* ACTION ITEM
Each line of the data that includes the string "classes" is to be copied out.

Records from a dataset
★ ★ ★ ★
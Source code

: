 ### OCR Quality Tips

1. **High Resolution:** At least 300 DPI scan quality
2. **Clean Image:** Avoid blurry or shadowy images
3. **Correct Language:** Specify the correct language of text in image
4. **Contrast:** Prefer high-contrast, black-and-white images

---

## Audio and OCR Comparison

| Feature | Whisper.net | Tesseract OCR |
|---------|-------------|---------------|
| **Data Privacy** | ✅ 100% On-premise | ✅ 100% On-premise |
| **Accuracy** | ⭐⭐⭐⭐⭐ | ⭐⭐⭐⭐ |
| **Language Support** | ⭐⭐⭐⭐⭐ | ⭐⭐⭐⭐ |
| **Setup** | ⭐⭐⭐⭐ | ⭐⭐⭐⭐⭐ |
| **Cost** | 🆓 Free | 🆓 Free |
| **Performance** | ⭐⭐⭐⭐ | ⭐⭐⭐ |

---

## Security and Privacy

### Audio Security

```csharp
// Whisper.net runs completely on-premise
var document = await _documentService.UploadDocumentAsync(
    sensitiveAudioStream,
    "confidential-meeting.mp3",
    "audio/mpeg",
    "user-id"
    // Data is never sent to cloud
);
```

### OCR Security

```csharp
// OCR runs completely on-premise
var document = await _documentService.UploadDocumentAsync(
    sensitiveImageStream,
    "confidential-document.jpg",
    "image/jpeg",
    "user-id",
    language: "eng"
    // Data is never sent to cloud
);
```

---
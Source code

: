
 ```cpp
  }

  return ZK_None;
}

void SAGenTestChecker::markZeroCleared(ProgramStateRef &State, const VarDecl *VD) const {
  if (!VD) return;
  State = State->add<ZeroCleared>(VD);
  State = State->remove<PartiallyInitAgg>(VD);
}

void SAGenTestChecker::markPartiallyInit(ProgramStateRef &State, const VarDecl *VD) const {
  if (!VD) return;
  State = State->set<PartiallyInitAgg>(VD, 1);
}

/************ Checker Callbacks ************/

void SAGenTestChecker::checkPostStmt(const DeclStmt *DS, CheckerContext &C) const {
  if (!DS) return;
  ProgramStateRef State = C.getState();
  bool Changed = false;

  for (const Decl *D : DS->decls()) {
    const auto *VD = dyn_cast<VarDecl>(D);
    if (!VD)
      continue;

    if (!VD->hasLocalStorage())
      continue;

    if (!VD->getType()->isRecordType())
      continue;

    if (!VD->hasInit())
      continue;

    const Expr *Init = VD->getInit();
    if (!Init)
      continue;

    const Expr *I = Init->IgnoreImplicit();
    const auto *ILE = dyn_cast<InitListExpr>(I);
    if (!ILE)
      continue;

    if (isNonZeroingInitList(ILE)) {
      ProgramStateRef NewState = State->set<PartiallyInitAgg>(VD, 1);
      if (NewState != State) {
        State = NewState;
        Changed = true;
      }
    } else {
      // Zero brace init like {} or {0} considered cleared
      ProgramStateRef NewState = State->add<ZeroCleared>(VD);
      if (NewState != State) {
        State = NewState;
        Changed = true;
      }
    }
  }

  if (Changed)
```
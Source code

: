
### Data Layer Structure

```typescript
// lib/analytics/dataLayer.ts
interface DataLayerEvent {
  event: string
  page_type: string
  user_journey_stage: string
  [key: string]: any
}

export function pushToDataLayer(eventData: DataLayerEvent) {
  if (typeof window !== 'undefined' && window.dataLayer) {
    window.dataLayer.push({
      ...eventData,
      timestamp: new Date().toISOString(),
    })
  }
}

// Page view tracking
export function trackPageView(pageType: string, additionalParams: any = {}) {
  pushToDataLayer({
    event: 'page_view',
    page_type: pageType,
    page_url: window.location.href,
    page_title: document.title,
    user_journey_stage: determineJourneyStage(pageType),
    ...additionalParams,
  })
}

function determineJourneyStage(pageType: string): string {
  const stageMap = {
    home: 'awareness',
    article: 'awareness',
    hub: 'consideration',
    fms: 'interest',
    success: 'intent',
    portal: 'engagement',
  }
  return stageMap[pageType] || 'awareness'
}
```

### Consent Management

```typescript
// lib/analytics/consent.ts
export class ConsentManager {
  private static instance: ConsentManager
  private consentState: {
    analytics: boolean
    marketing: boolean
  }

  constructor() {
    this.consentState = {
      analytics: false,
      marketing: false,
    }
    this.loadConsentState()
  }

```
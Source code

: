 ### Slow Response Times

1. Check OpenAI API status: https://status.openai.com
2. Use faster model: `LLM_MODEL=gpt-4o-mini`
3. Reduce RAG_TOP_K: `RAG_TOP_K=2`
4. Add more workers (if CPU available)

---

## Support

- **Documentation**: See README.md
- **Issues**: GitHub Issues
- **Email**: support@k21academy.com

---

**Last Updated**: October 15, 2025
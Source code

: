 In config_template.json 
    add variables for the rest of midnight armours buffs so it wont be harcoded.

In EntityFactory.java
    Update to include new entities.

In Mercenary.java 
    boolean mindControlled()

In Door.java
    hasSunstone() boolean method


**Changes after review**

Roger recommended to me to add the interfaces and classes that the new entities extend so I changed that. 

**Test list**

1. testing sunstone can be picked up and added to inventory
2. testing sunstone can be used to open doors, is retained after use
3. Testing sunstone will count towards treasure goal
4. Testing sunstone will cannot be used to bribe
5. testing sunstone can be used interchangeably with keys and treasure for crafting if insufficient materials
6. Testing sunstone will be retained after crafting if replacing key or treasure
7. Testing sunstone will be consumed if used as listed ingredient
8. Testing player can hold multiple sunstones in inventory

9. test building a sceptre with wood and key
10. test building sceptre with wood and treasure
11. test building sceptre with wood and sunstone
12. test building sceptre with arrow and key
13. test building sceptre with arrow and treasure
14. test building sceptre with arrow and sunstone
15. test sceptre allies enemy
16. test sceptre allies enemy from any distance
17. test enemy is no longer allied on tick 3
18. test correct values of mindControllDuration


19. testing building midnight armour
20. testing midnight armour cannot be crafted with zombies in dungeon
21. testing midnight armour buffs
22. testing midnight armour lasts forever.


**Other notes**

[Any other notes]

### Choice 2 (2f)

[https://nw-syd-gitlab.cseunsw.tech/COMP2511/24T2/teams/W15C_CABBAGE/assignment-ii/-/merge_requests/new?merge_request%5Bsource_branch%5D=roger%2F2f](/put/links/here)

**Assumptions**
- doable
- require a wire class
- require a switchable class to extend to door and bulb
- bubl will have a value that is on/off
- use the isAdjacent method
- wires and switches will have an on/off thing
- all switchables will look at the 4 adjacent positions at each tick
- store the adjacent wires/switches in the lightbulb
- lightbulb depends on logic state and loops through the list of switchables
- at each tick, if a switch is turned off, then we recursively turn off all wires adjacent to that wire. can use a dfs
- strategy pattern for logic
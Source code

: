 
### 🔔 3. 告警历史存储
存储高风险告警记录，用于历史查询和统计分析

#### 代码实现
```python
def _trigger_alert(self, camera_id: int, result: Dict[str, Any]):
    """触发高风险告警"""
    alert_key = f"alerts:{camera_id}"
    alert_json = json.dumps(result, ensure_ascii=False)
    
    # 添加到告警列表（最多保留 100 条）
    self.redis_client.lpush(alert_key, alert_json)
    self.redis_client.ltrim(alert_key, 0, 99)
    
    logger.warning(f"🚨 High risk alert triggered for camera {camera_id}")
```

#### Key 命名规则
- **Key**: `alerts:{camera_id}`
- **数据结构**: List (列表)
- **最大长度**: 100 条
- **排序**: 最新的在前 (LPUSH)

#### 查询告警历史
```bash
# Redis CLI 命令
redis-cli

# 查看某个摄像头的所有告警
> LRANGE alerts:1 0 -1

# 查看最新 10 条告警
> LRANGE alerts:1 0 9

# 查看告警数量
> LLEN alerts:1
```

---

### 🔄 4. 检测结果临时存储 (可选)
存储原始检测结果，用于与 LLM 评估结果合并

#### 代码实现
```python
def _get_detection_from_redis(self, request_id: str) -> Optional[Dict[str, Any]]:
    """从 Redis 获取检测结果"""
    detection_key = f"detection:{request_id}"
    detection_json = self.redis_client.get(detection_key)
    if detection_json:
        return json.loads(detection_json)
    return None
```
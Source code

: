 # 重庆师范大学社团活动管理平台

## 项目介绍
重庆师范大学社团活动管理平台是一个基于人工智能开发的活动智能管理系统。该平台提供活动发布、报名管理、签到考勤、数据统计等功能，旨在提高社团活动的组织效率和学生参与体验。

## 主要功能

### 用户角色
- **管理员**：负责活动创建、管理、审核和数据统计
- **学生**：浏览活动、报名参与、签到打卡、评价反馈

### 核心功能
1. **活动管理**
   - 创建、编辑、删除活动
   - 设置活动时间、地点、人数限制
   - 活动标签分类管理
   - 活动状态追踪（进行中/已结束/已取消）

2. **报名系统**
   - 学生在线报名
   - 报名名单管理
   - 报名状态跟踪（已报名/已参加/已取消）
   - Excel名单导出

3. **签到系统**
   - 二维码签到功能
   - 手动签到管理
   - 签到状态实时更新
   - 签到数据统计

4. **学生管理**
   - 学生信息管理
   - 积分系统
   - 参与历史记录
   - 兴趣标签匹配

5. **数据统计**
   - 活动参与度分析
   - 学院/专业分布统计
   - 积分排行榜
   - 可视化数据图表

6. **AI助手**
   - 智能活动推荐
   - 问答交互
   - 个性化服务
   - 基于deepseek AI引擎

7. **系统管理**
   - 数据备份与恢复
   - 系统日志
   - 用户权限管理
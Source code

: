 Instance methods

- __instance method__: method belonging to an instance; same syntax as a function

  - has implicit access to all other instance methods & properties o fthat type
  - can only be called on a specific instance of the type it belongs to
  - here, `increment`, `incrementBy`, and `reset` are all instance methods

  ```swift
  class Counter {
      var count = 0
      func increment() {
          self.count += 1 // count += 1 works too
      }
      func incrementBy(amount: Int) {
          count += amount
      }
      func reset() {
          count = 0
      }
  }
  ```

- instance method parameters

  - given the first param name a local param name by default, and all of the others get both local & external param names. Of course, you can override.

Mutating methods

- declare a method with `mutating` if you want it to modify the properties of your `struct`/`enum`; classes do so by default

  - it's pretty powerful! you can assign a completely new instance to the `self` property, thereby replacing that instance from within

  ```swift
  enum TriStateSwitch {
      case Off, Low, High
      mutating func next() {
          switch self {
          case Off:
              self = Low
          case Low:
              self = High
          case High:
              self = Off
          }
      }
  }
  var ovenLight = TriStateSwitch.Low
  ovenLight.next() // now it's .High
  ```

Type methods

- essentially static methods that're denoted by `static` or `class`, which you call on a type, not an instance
★ ★ ★ ★
* EXPECTED OUTPUT
Roger recommended to me to add the interfaces and classes that the new entities extend so I changed that. 
- declare a method with `mutating` if you want it to modify the properties of your `struct`/`enum`; classes do so by default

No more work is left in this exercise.